Fondazione “Abruzzo solidarietà e sviluppo”: assolto Gianfranco Cavaliere. Mons. D’Ercole (Ascoli Piceno), “una volta ‘marchiato’ il volto d’una persona è difficile recuperare”

“Il tribunale di L’Aquila ha assolto ieri con formula piena il dr. Gianfranco Cavaliere, unico indagato rimasto sotto processo per tentata truffa e altri ipotetici reati connessi con la Fondazione ben nota agli aquilani “Abruzzo solidarietà e sviluppo”, della quale anche il sottoscritto è stato promotore e vice presidente e per questo indagato, processato con rito abbreviato e subito assolto”. Lo scrive in una nota mons. Giovanni D’Ercole, vescovo di Ascoli Piceno. “Dopo otto anni, maggio 2019 arriva l’assoluzione piena per il dr. Cavaliere, che finalmente può guardare con più fiducia al futuro, a cominciare dal matrimonio che contrarrà domenica 26 maggio e di cui ho l’onore e il piacere di celebrare il rito religioso”. Per il vescovo, “la dolorosa vicenda umana e giudiziaria suscita qualche riflessione”: “Dal momento dell’arresto, soprattutto i media locali (ma non solo) hanno posto in prima pagina per lunghissimi mesi gli indagati, con un calvario che solo chi l’ha provato sa che cosa significhi. Un fenomeno quello della sovraesposizione mediatica, sociale e morale, che si ripete troppo spesso. Al momento dell’assoluzione invece nemmeno un cenno o, nella migliore delle ipotesi, qualche richiamo breve e frettoloso. Occorre rendersi conto della grave responsabilità che tutti abbiamo nei confronti delle persone perché una volta ‘marchiato’ il volto d’una persona è poi difficile recuperare interamente la propria dignità”.

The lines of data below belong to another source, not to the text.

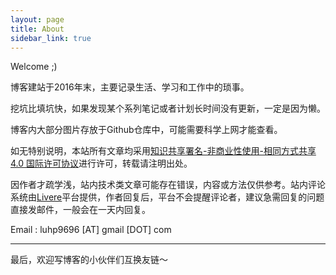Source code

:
 ```yaml
---
layout: page
title: About
sidebar_link: true
---
```


Welcome ;)

博客建站于2016年末，主要记录生活、学习和工作中的琐事。

挖坑比填坑快，如果发现某个系列笔记或者计划长时间没有更新，一定是因为懒。

博客内大部分图片存放于Github仓库中，可能需要科学上网才能查看。



如无特别说明，本站所有文章均采用[知识共享署名-非商业性使用-相同方式共享 4.0 国际许可协议](https://creativecommons.org/licenses/by-nc-sa/4.0/)进行许可，转载请注明出处。

因作者才疏学浅，站内技术类文章可能存在错误，内容或方法仅供参考。站内评论系统由[Livere](https://livere.com/)平台提供，作者回复后，平台不会提醒评论者，建议急需回复的问题直接发邮件，一般会在一天内回复。



Email :  luhp9696 [AT] gmail [DOT] com



---

最后，欢迎写博客的小伙伴们互换友链～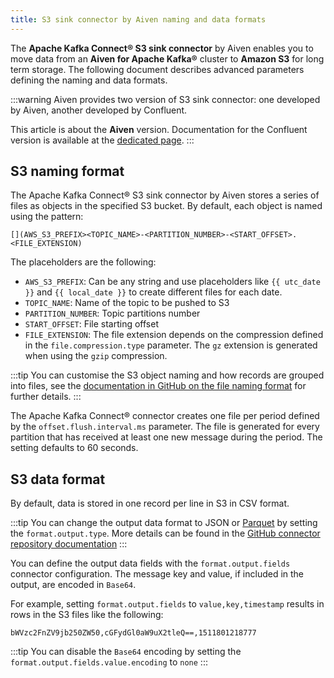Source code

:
 ```yaml
---
title: S3 sink connector by Aiven naming and data formats
---
```


The **Apache Kafka Connect® S3 sink connector** by Aiven enables you to
move data from an **Aiven for Apache Kafka®** cluster to **Amazon S3**
for long term storage. The following document describes advanced
parameters defining the naming and data formats.

:::warning
Aiven provides two version of S3 sink connector: one developed by Aiven,
another developed by Confluent.

This article is about the **Aiven** version. Documentation for the
Confluent version is available at the
[dedicated page](s3-sink-additional-parameters-confluent).
:::

## S3 naming format

The Apache Kafka Connect® S3 sink connector by Aiven stores a series of
files as objects in the specified S3 bucket. By default, each object is
named using the pattern:

``` 
[](AWS_S3_PREFIX><TOPIC_NAME>-<PARTITION_NUMBER>-<START_OFFSET>.<FILE_EXTENSION)
```

The placeholders are the following:

-   `AWS_S3_PREFIX`: Can be any string and use placeholders like
    `{{ utc_date }}` and `{{ local_date }}` to create different files
    for each date.
-   `TOPIC_NAME`: Name of the topic to be pushed to S3
-   `PARTITION_NUMBER`: Topic partitions number
-   `START_OFFSET`: File starting offset
-   `FILE_EXTENSION`: The file extension depends on the compression
    defined in the `file.compression.type` parameter. The `gz` extension
    is generated when using the `gzip` compression.

:::tip
You can customise the S3 object naming and how records are grouped into
files, see the [documentation in GitHub on the file naming
format](https://github.com/aiven/aiven-kafka-connect-s3) for further
details.
:::

The Apache Kafka Connect® connector creates one file per period defined
by the `offset.flush.interval.ms` parameter. The file is generated for
every partition that has received at least one new message during the
period. The setting defaults to 60 seconds.

## S3 data format

By default, data is stored in one record per line in S3 in CSV format.

:::tip
You can change the output data format to JSON or
[Parquet](https://parquet.apache.org/docs/) by setting the
`format.output.type`. More details can be found in the [GitHub connector
repository
documentation](https://github.com/aiven/aiven-kafka-connect-s3)
:::

You can define the output data fields with the `format.output.fields`
connector configuration. The message key and value, if included in the
output, are encoded in `Base64`.

For example, setting `format.output.fields` to `value,key,timestamp`
results in rows in the S3 files like the following:

``` 
bWVzc2FnZV9jb250ZW50,cGFydGl0aW9uX2tleQ==,1511801218777 
```

:::tip
You can disable the `Base64` encoding by setting the
`format.output.fields.value.encoding` to `none`
:::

“Quando la Giustizia giudicante, nel tempo, sancisce la verità dei fatti come in questo caso ci si rende conto di quanto sia delicato e pieno di responsabilità da parte dei media e di tutti i soggetti interessati il riferire all’opinione pubblica su indagini e fasi dell’accertamento della verità. Prego per tutti coloro che in questo momento soffrono in attesa di giudizio – conclude mons. D’Ercole – e sono talvolta giudicati sui media ancor prima che nelle aule dei tribunali, e il mio pensiero va con gratitudine per chi è chiamato a svolgere il difficile compito di amministrare la giustizia umana perché sono persuaso che si tratta di un compito complesso che interpella nel profondo la coscienza”.